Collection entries
========================

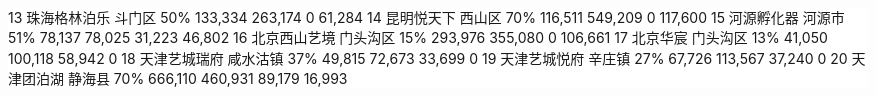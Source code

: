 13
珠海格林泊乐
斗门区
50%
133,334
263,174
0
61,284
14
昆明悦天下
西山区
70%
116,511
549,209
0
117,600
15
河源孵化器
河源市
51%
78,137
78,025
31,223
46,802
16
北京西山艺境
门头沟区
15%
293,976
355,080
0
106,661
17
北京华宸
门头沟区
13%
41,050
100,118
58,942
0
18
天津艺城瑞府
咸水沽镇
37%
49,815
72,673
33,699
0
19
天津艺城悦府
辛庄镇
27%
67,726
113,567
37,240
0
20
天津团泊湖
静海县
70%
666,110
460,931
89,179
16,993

========================

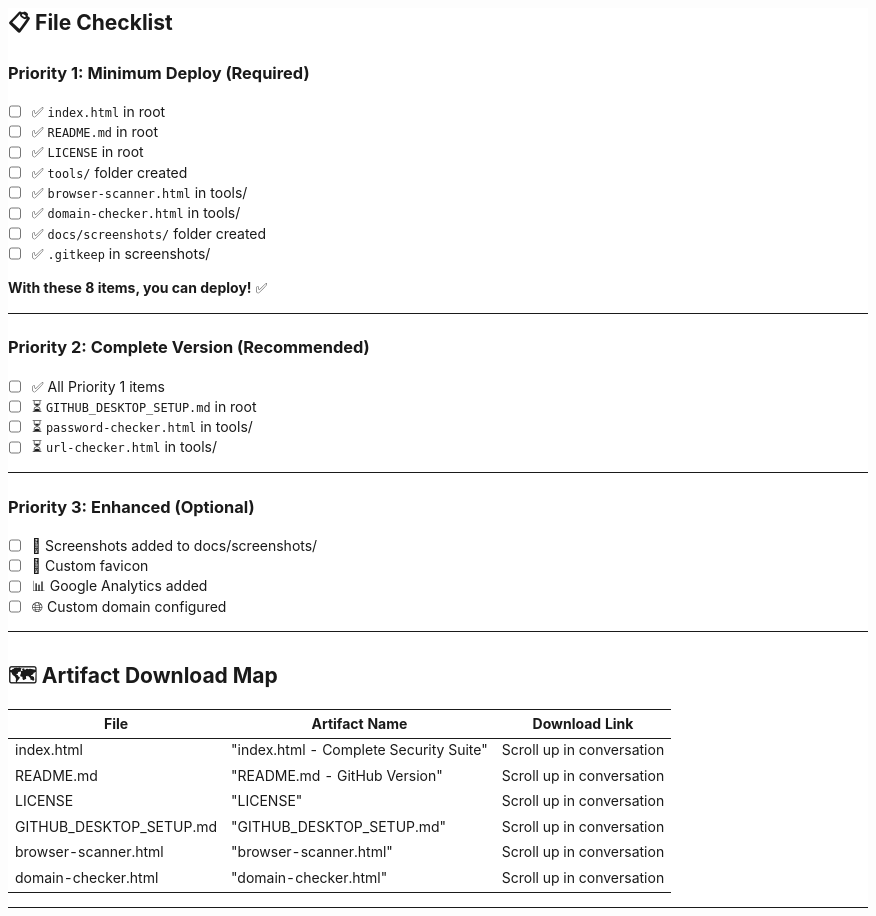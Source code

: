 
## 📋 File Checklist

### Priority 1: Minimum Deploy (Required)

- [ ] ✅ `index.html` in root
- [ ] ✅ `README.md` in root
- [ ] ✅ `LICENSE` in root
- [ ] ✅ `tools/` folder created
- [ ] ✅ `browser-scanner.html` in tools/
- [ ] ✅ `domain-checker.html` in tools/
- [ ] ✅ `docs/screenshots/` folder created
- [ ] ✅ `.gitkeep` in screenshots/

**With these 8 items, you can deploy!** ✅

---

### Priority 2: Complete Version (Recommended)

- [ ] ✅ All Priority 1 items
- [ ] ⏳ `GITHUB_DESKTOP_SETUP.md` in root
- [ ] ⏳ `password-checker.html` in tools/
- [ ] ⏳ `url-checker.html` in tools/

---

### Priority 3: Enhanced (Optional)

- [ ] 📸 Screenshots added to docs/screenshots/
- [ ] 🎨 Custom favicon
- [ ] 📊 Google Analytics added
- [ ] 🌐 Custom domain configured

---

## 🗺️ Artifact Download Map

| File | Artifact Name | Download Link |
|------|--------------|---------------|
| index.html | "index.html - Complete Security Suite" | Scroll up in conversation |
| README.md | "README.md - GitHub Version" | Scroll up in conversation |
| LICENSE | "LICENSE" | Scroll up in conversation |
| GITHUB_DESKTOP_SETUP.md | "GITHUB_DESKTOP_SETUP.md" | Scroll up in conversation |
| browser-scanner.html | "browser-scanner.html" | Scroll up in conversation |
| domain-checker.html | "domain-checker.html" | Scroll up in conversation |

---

========================

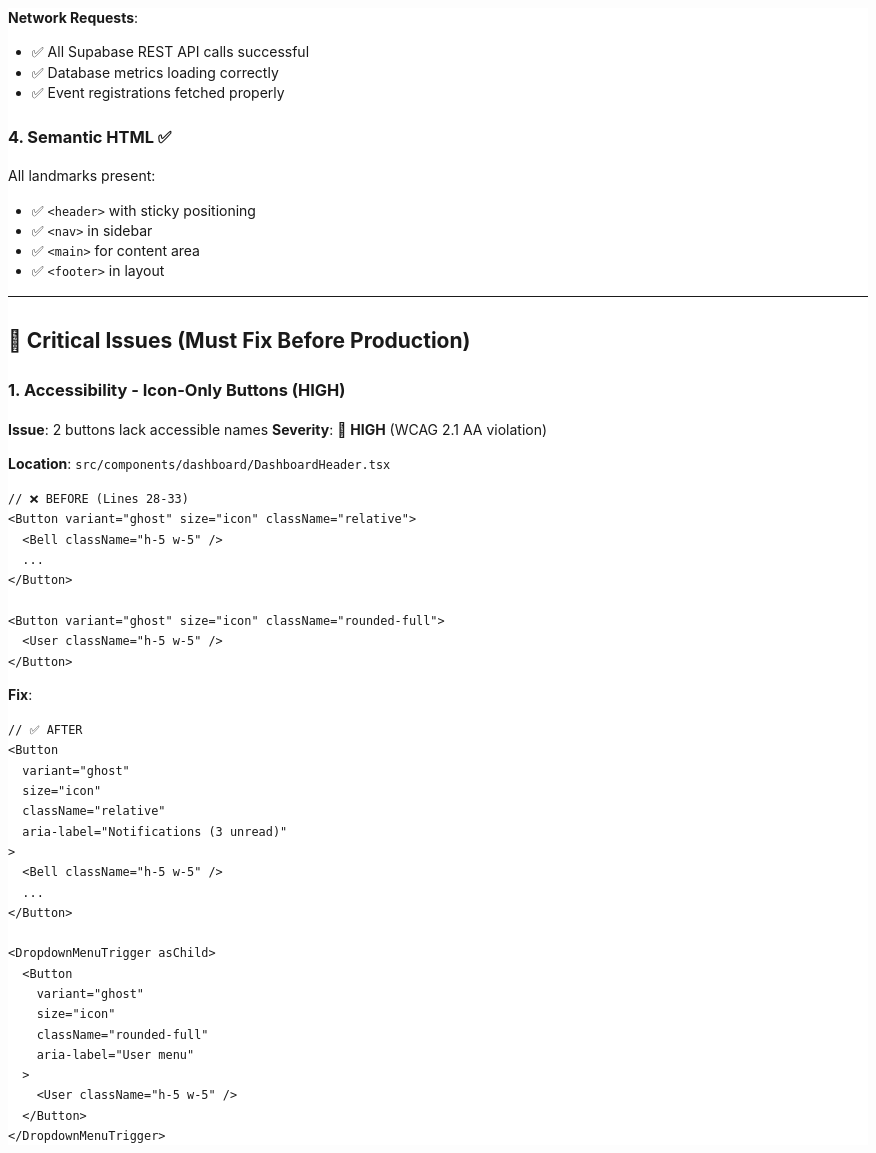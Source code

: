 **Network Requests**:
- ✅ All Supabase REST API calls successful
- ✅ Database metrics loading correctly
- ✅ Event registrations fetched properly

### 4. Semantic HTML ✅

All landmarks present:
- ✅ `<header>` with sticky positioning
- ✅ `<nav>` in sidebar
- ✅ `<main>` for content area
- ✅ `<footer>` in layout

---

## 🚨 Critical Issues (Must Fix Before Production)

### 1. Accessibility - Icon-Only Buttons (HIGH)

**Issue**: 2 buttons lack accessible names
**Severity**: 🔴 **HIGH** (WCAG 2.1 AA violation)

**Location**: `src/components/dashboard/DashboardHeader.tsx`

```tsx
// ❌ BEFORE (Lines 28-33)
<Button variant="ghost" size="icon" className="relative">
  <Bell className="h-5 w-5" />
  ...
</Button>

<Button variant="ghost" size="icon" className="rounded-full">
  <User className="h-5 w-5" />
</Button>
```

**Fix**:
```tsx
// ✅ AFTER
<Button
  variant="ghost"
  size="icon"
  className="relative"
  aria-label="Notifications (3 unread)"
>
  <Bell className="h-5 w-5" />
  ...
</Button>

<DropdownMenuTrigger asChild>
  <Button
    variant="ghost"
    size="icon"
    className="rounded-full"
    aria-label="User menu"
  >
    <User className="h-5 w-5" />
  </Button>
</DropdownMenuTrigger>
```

========================

Filter the entries and copy out every line with the word "Artifact".

## 🗺️ Artifact Download Map
| File | Artifact Name | Download Link |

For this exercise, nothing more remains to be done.